[EXERCISE AIM] Locate every line in the records below that contains the word "informations", and copy each one.

[PROVIDED RECORDS]
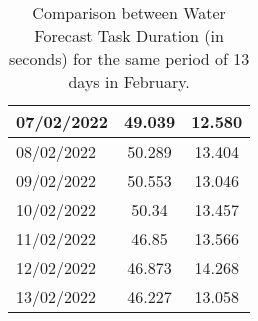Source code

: \begin{table}[!htbp]
{\begin{tabular}{lcc}
    07/02/2022                                       & 49.039                                                                                             & 12.580                                                                                             \\ \hline
    08/02/2022                                       & 50.289                                                                                             & 13.404                                                                                             \\ \hline
    09/02/2022                                       & 50.553                                                                                             & 13.046                                                                                             \\ \hline
    10/02/2022                                       & 50.34                                                                                              & 13.457                                                                                             \\ \hline
    11/02/2022                                       & 46.85                                                                                              & 13.566                                                                                             \\ \hline
    12/02/2022                                       & 46.873                                                                                             & 14.268                                                                                             \\ \hline
    13/02/2022                                       & 46.227                                                                                             & 13.058                                                                                             \\ \hline
    \end{tabular}%
    }
    \caption{Comparison between Water Forecast Task Duration (in seconds) for the same period of 13 days in February.}
    \label{tab:water-forecast-task-duration}
    \end{table}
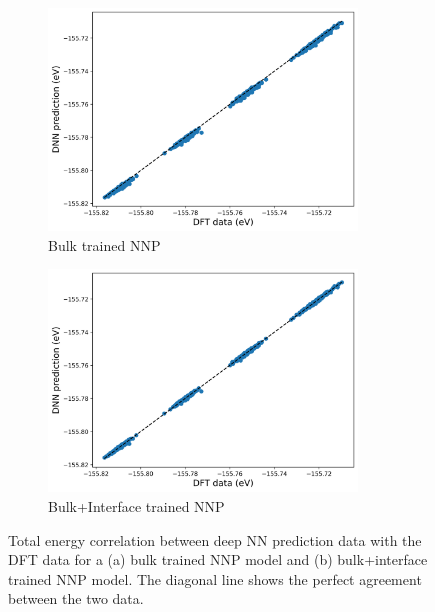 \begin{figure}[tbhp!]
	\centering
	\begin{subfigure}{0.47\textwidth}
		\centering

		\includegraphics[width=0.9\textwidth]{images/bulk_NN_on_interface/2_e_peratom.png}
		\caption{Bulk trained NNP}
		\label{fig:corr_bulk_NN_E}
	\end{subfigure}
	\hfill
	\begin{subfigure}{0.47\textwidth}
		\centering

		\includegraphics[width=0.9\textwidth]{images/bulk+interface_NN_on_interface/2_e_peratom.png}
		\caption{Bulk+Interface trained NNP}
		\label{fig:corr_bulk+interface_NN_E}
	\end{subfigure}
	\caption{Total energy correlation between deep NN prediction data with
		the DFT data
		for a
		(a) bulk trained NNP model and (b) bulk+interface trained NNP
		model. The
		diagonal line shows the perfect agreement between the two
		data.}
	\label{fig:corr_E}
\end{figure}


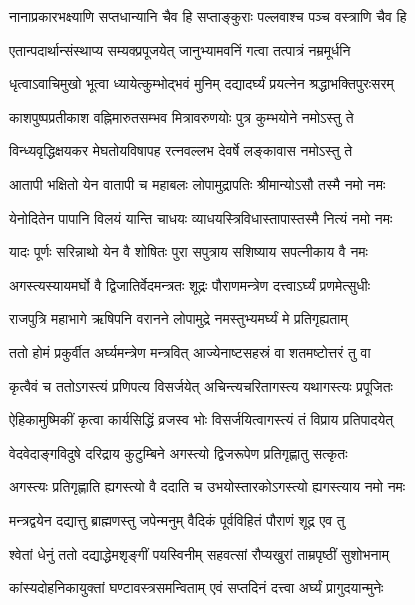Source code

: \twolineshloka
{नानाप्रकारभक्ष्याणि सप्तधान्यानि चैव हि}
{सप्ताङ्कुराः पल्लवाश्च पञ्च वस्त्राणि चैव हि} %

\twolineshloka
{एतान्पदार्थान्संस्थाप्य सम्यक्प्रपूजयेत्}
{जानुभ्यामवनिं गत्वा तत्पात्रं नम्रमूर्धनि} %

\twolineshloka
{धृत्वाऽवाचिमुखो भूत्वा ध्यायेत्कुम्भोद्भवं मुनिम्}
{दद्यादर्घ्यं प्रयत्नेन श्रद्धाभक्तिपुरःसरम्} %

\twolineshloka
{काशपुष्पप्रतीकाश वह्निमारुतसम्भव}
{मित्रावरुणयोः पुत्र कुम्भयोने नमोऽस्तु ते} %

\twolineshloka
{विन्ध्यवृद्धिक्षयकर मेघतोयविषापह}
{रत्नवल्लभ देवर्षे लङ्कावास नमोऽस्तु ते} %

\twolineshloka
{आतापी भक्षितो येन वातापी च महाबलः}
{लोपामुद्रापतिः श्रीमान्योऽसौ तस्मै नमो नमः} %

\twolineshloka
{येनोदितेन पापानि विलयं यान्ति चाधयः}
{व्याधयस्त्रिविधास्तापास्तस्मै नित्यं नमो नमः} %

\twolineshloka
{यादः पूर्णः सरिन्नाथो येन वै शोषितः पुरा}
{सपुत्राय सशिष्याय सपत्नीकाय वै नमः} %

\twolineshloka
{अगस्त्यस्यायमर्घो वै द्विजातिर्वेदमन्त्रतः}
{शूद्रः पौराणमन्त्रेण दत्त्वाऽर्घ्यं प्रणमेत्सुधीः} %

\twolineshloka
{राजपुत्रि महाभागे ऋषिपनि वरानने}
{लोपामुद्रे नमस्तुभ्यमर्घ्यं मे प्रतिगृह्यताम्} %

\twolineshloka
{ततो होमं प्रकुर्वीत अर्घ्यमन्त्रेण मन्त्रवित्}
{आज्येनाष्टसहस्रं वा शतमष्टोत्तरं तु वा} %

\twolineshloka
{कृत्वैवं च ततोऽगस्त्यं प्रणिपत्य विसर्जयेत्}
{अचिन्त्यचरितागस्त्य यथागस्त्यः प्रपूजितः} %

\twolineshloka
{ऐहिकामुष्मिकीं कृत्वा कार्यसिद्धिं व्रजस्व भोः}
{विसर्जयित्वागस्त्यं तं विप्राय प्रतिपादयेत्} %

\twolineshloka
{वेदवेदाङ्गविदुषे दरिद्राय कुटुम्बिने}
{अगस्त्यो द्विजरूपेण प्रतिगृह्णातु सत्कृतः} %

\twolineshloka
{अगस्त्यः प्रतिगृह्णाति ह्यगस्त्यो वै ददाति च}
{उभयोस्तारकोऽगस्त्यो ह्यगस्त्याय नमो नमः} %

\twolineshloka
{मन्त्रद्वयेन दद्यात्तु ब्राह्मणस्तु जपेन्मनुम्}
{वैदिकं पूर्वविहितं पौराणं शूद्र एव तु} %

\twolineshloka
{श्वेतां धेनुं ततो दद्याद्धेमशृङ्गीं पयस्विनीम्}
{सहवत्सां रौप्यखुरां ताम्रपृष्ठीं सुशोभनाम्} %

\twolineshloka
{कांस्यदोहनिकायुक्तां घण्टावस्त्रसमन्विताम्}
{एवं सप्तदिनं दत्त्वा अर्घ्यं प्रागुदयान्मुनेः} %

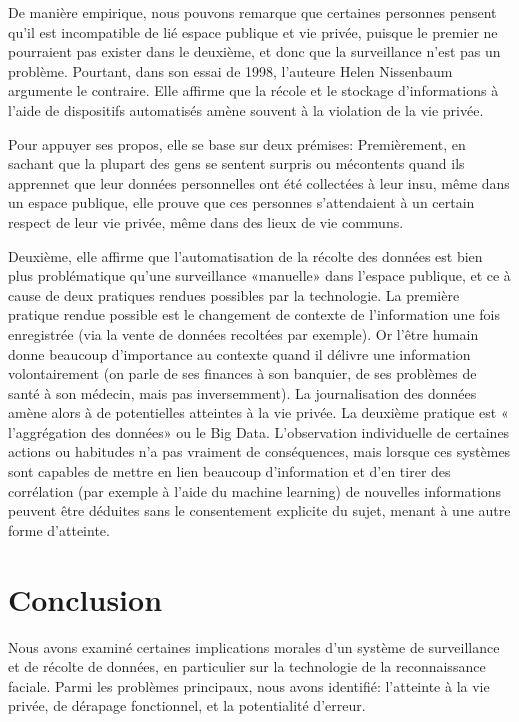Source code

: De manière empirique, nous pouvons remarque que certaines personnes pensent qu’il est incompatible de lié
espace publique et vie privée, puisque le premier ne pourraient pas exister dans le deuxième, et donc que la
surveillance n’est pas un problème. Pourtant, dans son essai de 1998, l’auteure Helen Nissenbaum argumente le
contraire. Elle affirme que la récole et le stockage d’informations à l’aide de dispositifs automatisés amène souvent
à la violation de la vie privée.

Pour appuyer ses propos, elle se base sur deux prémises:
Premièrement, en sachant que la plupart des gens se sentent surpris ou mécontents quand ils apprennet que leur
données personnelles ont été collectées à leur insu, même dans un espace publique, elle prouve que ces personnes
s’attendaient à un certain respect de leur vie privée, même dans des lieux de vie communs.

Deuxième, elle affirme que l’automatisation de la récolte des données est bien plus problématique qu’une
surveillance «manuelle» dans l’espace publique, et ce à cause de deux pratiques rendues possibles par la
technologie. La première pratique rendue possible est le changement de contexte de l’information une fois
enregistrée (via la vente de données recoltées par exemple). Or l’être humain donne beaucoup d’importance au
contexte quand il délivre une information volontairement (on parle de ses finances à son banquier, de ses
problèmes de santé à son médecin, mais pas inversemment). La journalisation des données amène alors à de
potentielles atteintes à la vie privée. La deuxième pratique est « l’aggrégation des données» ou le Big Data.
L’observation individuelle de certaines actions ou habitudes n’a pas vraiment de conséquences, mais lorsque ces
systèmes sont capables de mettre en lien beaucoup d’information et d’en tirer des corrélation (par exemple à l’aide
du machine learning) de nouvelles informations peuvent être déduites sans le consentement explicite du sujet,
menant à une autre forme d’atteinte.

\section{Conclusion}
Nous avons examiné certaines implications morales d’un système de surveillance et de récolte de données, en
particulier sur la technologie de la reconnaissance faciale. Parmi les problèmes principaux, nous avons identifié:
l’atteinte à la vie privée, de dérapage fonctionnel, et la potentialité d’erreur.

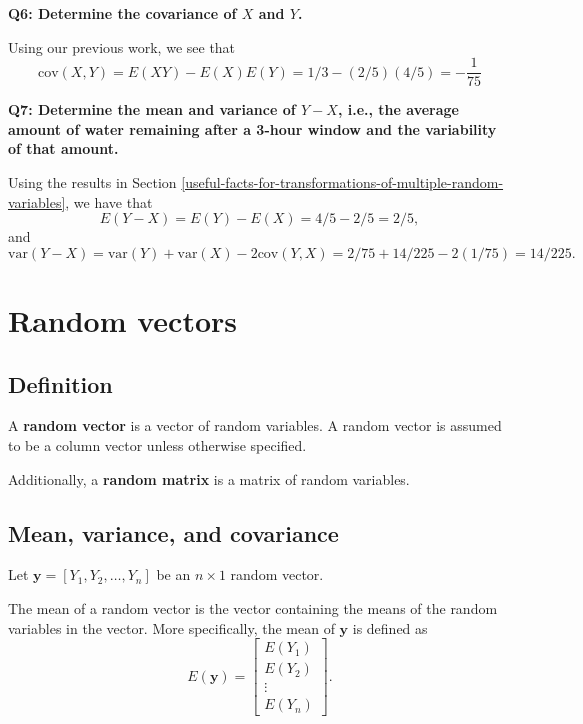 \documentclass[
]{book}
\theoremstyle{definition}
\theoremstyle{definition}
\theoremstyle{definition}
\theoremstyle{definition}
\theoremstyle{remark}
\begin{document}
\textbf{Q6: Determine the covariance of \(X\) and \(Y\).}

Using our previous work, we see that
\[
\mathrm{cov}(X,Y)=E(XY) - E(X)E(Y)=1/3-(2/5)(4/5)=-\frac{1}{75}
\]

\textbf{Q7: Determine the mean and variance of \(Y-X\), i.e., the average amount of water remaining after a 3-hour window and the variability of that amount.}

Using the results in Section \ref{useful-facts-for-transformations-of-multiple-random-variables}, we have that
\[E(Y-X)=E(Y)-E(X)=4/5-2/5=2/5,\]
and
\[
\mathrm{var}(Y-X)=\mathrm{var}(Y)+\mathrm{var}(X)-2\mathrm{cov}(Y,X)=
2/75+14/225-2(1/75)=14/225.
\]

\hypertarget{random-vectors}{%
\section{Random vectors}\label{random-vectors}}

\hypertarget{definition}{%
\subsection{Definition}\label{definition}}

A \textbf{random vector} is a vector of random variables. A random vector is assumed to be a column vector unless otherwise specified.

Additionally, a \textbf{random matrix} is a matrix of random variables.

\hypertarget{mean-variance-and-covariance}{%
\subsection{Mean, variance, and covariance}\label{mean-variance-and-covariance}}

Let \(\mathbf{y}=[Y_1,Y_2,\dots,Y_n]\) be an \(n\times1\) random vector.

The mean of a random vector is the vector containing the means of the random variables in the vector. More specifically, the mean of \(\mathbf{y}\) is defined as
\[
E(\mathbf{y})=\begin{bmatrix}E(Y_1)\\E(Y_2)\\\vdots\\E(Y_n)\end{bmatrix}.
\]
\end{document}
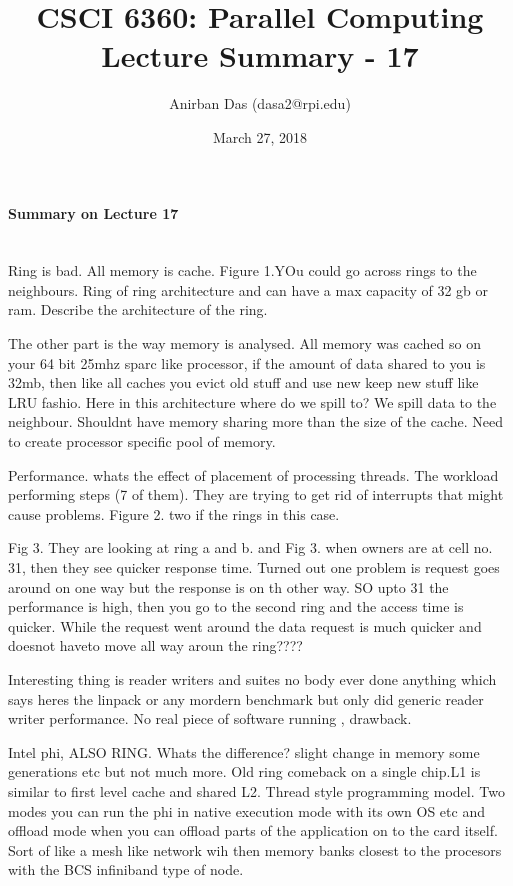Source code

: \documentclass[a4paper,12 pt]{article}
\title{\vspace{-2.0cm}CSCI 6360: Parallel Computing Lecture Summary - 17}
\author{Anirban Das (dasa2@rpi.edu) }
\date{March 27, 2018}
\begin{document}
\maketitle

\paragraph{Summary on Lecture 17\\\\}

Ring is bad. All memory is cache. Figure 1.YOu could go across rings to the neighbours. Ring of ring architecture and can have a max capacity of 32 gb or ram. Describe the architecture of the ring.

The other part is the way memory is analysed. All memory was cached so on your 64 bit 25mhz sparc like processor, if the amount of data shared to you is 32mb, then like all caches you evict old stuff and use new keep new stuff like LRU fashio. Here in this architecture where do we spill to? We spill data to the neighbour. Shouldnt have memory sharing more than the size of the cache. Need to create processor specific pool of memory. 

Performance. whats the effect of placement of processing threads. The workload performing steps (7 of them). They are trying to get rid of interrupts that might cause problems. Figure 2. two if the rings in this case.

Fig 3. They are looking at ring a and b. and Fig 3. when owners are at cell no. 31, then they see quicker response time. Turned out one problem is request goes around on one way but the response is on th other way. SO upto 31 the performance is high, then you go to the second ring and the access time is quicker. While the request went around the data request is much quicker and doesnot haveto move all way aroun the ring????

Interesting thing is reader writers and suites no body ever done anything which says heres the linpack or any mordern benchmark but only did generic reader writer performance. No real piece of software running , drawback.



Intel phi, ALSO RING. Whats the difference? slight change in memory some generations etc but not much more. Old ring comeback on a single chip.L1 is similar to first level cache and shared L2. Thread style programming model. Two modes you can run the phi in native execution mode with its own OS etc and offload mode when you can offload parts of the application on to the card itself. Sort of like a mesh like network wih then memory banks closest to the procesors with the BCS infiniband type of node. 
\end{document}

[SOLVED PROBLEM]
contraire. Elle affirme que la récole et le stockage d’informations à l’aide de dispositifs automatisés amène souvent
du machine learning) de nouvelles informations peuvent être déduites sans le consentement explicite du sujet,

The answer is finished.